See the `Makefile` for instructions on how to further customize the build.



## Runtime dependencies



To run, `fscrypt` needs the following libraries:

*   `libpam.so` (almost certainly already on your system)



In addition, `fscrypt` requires a filesystem that supports the Linux native

filesystem encryption API.  Currently, the filesystems that support this are:



* ext4, with upstream kernel v4.1 or later.  The kernel configuration must

  contain `CONFIG_FS_ENCRYPTION=y` (for kernels v5.1+) or

  `CONFIG_EXT4_ENCRYPTION=y` or `=m` (for older kernels).  The filesystem must

  also have the `encrypt` feature flag enabled; to enable this flag, see

  [here](#getting-encryption-not-enabled-on-an-ext4-filesystem).



* f2fs, with upstream kernel v4.2 or later.  The kernel configuration must

  contain `CONFIG_FS_ENCRYPTION=y` (for kernels v5.1+) or

  `CONFIG_F2FS_FS_ENCRYPTION=y` (for older kernels).  The filesystem must also

  have the `encrypt` feature flag enabled; this flag can be enabled at format

  time by `mkfs.f2fs -O encrypt` or later by `fsck.f2fs -O encrypt`.
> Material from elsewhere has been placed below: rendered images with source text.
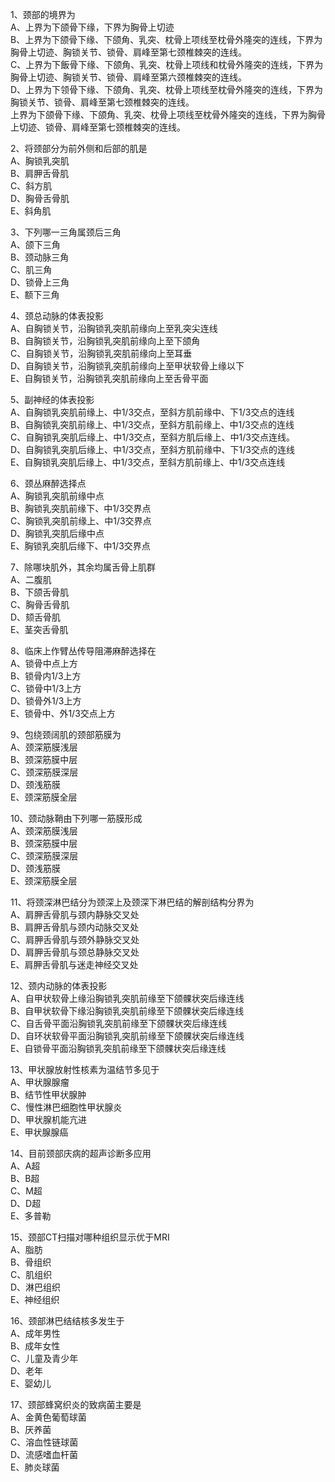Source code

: 1、颈部的境界为  
A、上界为下颌骨下缘，下界为胸骨上切迹  
B、上界为下颌骨下缘、下颌角、乳突、枕骨上项线至枕骨外隆突的连线，下界为胸骨上切迹、胸锁关节、锁骨、肩峰至第七颈椎棘突的连线。  
C、上界为下飯骨下缘、下颌角、乳突、枕骨上项线和枕骨外隆突的连线，下界为胸骨上切迹、胸锁关节、锁骨、肩峰至第六颈椎棘突的连线。  
D、上界为下领骨下缘、下颌角、乳突、枕骨上项线至枕骨外隆突的连线，下界为胸锁关节、锁骨、肩峰至第七颈椎棘突的连线。  
上界为下颌骨下缘、下颌角、乳突、枕骨上项线至枕骨外隆突的连线，下界为胸骨上切迹、锁骨、肩峰至第七颈椎棘突的连线。  

2、将颈部分为前外侧和后部的肌是  
A、胸锁乳突肌  
B、肩胛舌骨肌  
C、斜方肌  
D、胸骨舌骨肌  
E、斜角肌  

3、下列哪一三角属颈后三角  
A、颌下三角  
B、颈动脉三角  
C、肌三角  
D、锁骨上三角  
E、额下三角  

4、颈总动脉的体表投影  
A、自胸锁关节，沿胸锁乳突肌前缘向上至乳突尖连线  
B、自胸锁关节，沿胸锁乳突肌前缘向上至下颌角  
C、自胸锁关节，沿胸锁乳突肌前缘向上至耳垂  
D、自胸锁关节，沿胸锁乳突肌前缘向上至甲状软骨上缘以下  
E、自胸锁关节，沿胸锁乳突肌前缘向上至舌骨平面  

5、副神经的体表投影  
A、自胸锁乳突肌前缘上、中1/3交点，至斜方肌前缘中、下1/3交点的连线  
B、自胸锁乳突肌前缘上、中1/3交点，至斜方肌前缘上、中1/3交点的连线  
C、自胸锁乳突肌后缘上、中1/3交点，至斜方肌后缘上、中1/3交点连线。  
D、自胸锁乳突肌后缘上、中1/3交点，至斜方肌前缘中、下1/3交点的连线  
E、自胸锁乳突肌后缘上、中1/3交点，至斜方肌前缘上、中1/3交点连线  

6、颈丛麻醉选择点  
A、胸锁乳突肌前缘中点  
B、胸锁乳突肌前缘下、中1/3交界点  
C、胸锁乳突肌前缘上、中1/3交界点  
D、胸锁乳突肌后缘中点  
E、胸锁乳突肌后缘下、中1/3交界点  

7、除哪块肌外，其余均属舌骨上肌群  
A、二腹肌  
B、下颌舌骨肌  
C、胸骨舌骨肌  
D、颏舌骨肌  
E、茎突舌骨肌  

8、临床上作臂丛传导阻滞麻醉选择在  
A、锁骨中点上方  
B、锁骨内1/3上方  
C、锁骨中1/3上方  
D、锁骨外1/3上方  
E、锁骨中、外1/3交点上方  

9、包绕颈阔肌的颈部筋膜为  
A、颈深筋膜浅层  
B、颈深筋膜中层  
C、颈深筋膜深层  
D、颈浅筋膜  
E、颈深筋膜全层  

10、颈动脉鞘由下列哪一筋膜形成  
A、颈深筋膜浅层  
B、颈深筋膜中层  
C、颈深筋膜深层  
D、颈浅筋膜  
E、颈深筋膜全层  

11、将颈深淋巴结分为颈深上及颈深下淋巴结的解剖结构分界为  
A、肩胛舌骨肌与颈内静脉交叉处  
B、肩胛舌骨肌与颈内动脉交叉处  
C、肩胛舌骨肌与颈外静脉交叉处  
D、肩胛舌骨肌与颈总静脉交叉处  
E、肩胛舌骨肌与迷走神经交叉处  

12、颈内动脉的体表投影  
A、自甲状软骨上缘沿胸锁乳突肌前缘至下颌髁状突后缘连线  
B、自甲状软骨下缘沿胸锁乳突肌前缘至下颌髁状突后缘连线  
C、自舌骨平面沿胸锁乳突肌前缘至下颌髁状突后缘连线  
D、自环状软骨平面沿胸锁乳突肌前缘至下颌髁状突后缘连线  
E、自锁骨平面沿胸锁乳突肌前缘至下颌髁状突后缘连线  

13、甲状腺放射性核素为温结节多见于  
A、甲状腺腺瘤  
B、结节性甲状腺肿  
C、慢性淋巴细胞性甲状腺炎  
D、甲状腺机能亢进  
E、甲状腺腺癌  

14、目前颈部庆病的超声诊断多应用  
A、A超  
B、B超  
C、M超  
D、D超  
E、多普勒  

15、颈部CT扫描对哪种组织显示优于MRI  
A、脂肪  
B、骨组织  
C、肌组织  
D、淋巴组织  
E、神经组织  

16、颈部淋巴结结核多发生于  
A、成年男性  
B、成年女性  
C、儿童及青少年  
D、老年  
E、婴幼儿  

17、颈部蜂窝织炎的致病菌主要是  
A、金黄色葡萄球菌  
B、厌养菌  
C、溶血性链球菌  
D、流感嗜血杆菌  
E、肺炎球菌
* UBIFS, with upstream kernel v4.10 or later.  The kernel configuration must

  contain `CONFIG_FS_ENCRYPTION=y` (for kernels v5.1+) or

  `CONFIG_UBIFS_FS_ENCRYPTION=y` (for older kernels).



* CephFS, with upstream kernel v6.6 or later.  The kernel configuration must

  contain `CONFIG_FS_ENCRYPTION=y`.



* [Lustre](https://www.lustre.org/), with Lustre v2.14.0 or later.  For details,

  see the Lustre documentation.  Please note that Lustre is not part of the

  upstream Linux kernel, and its encryption implementation has not been reviewed

  by the authors of `fscrypt`.  Questions/issues about Lustre encryption should

  be directed to the Lustre developers.  Lustre version 2.14 does not encrypt

  filenames, even though it claims to, so v2.15.0 or later should be used.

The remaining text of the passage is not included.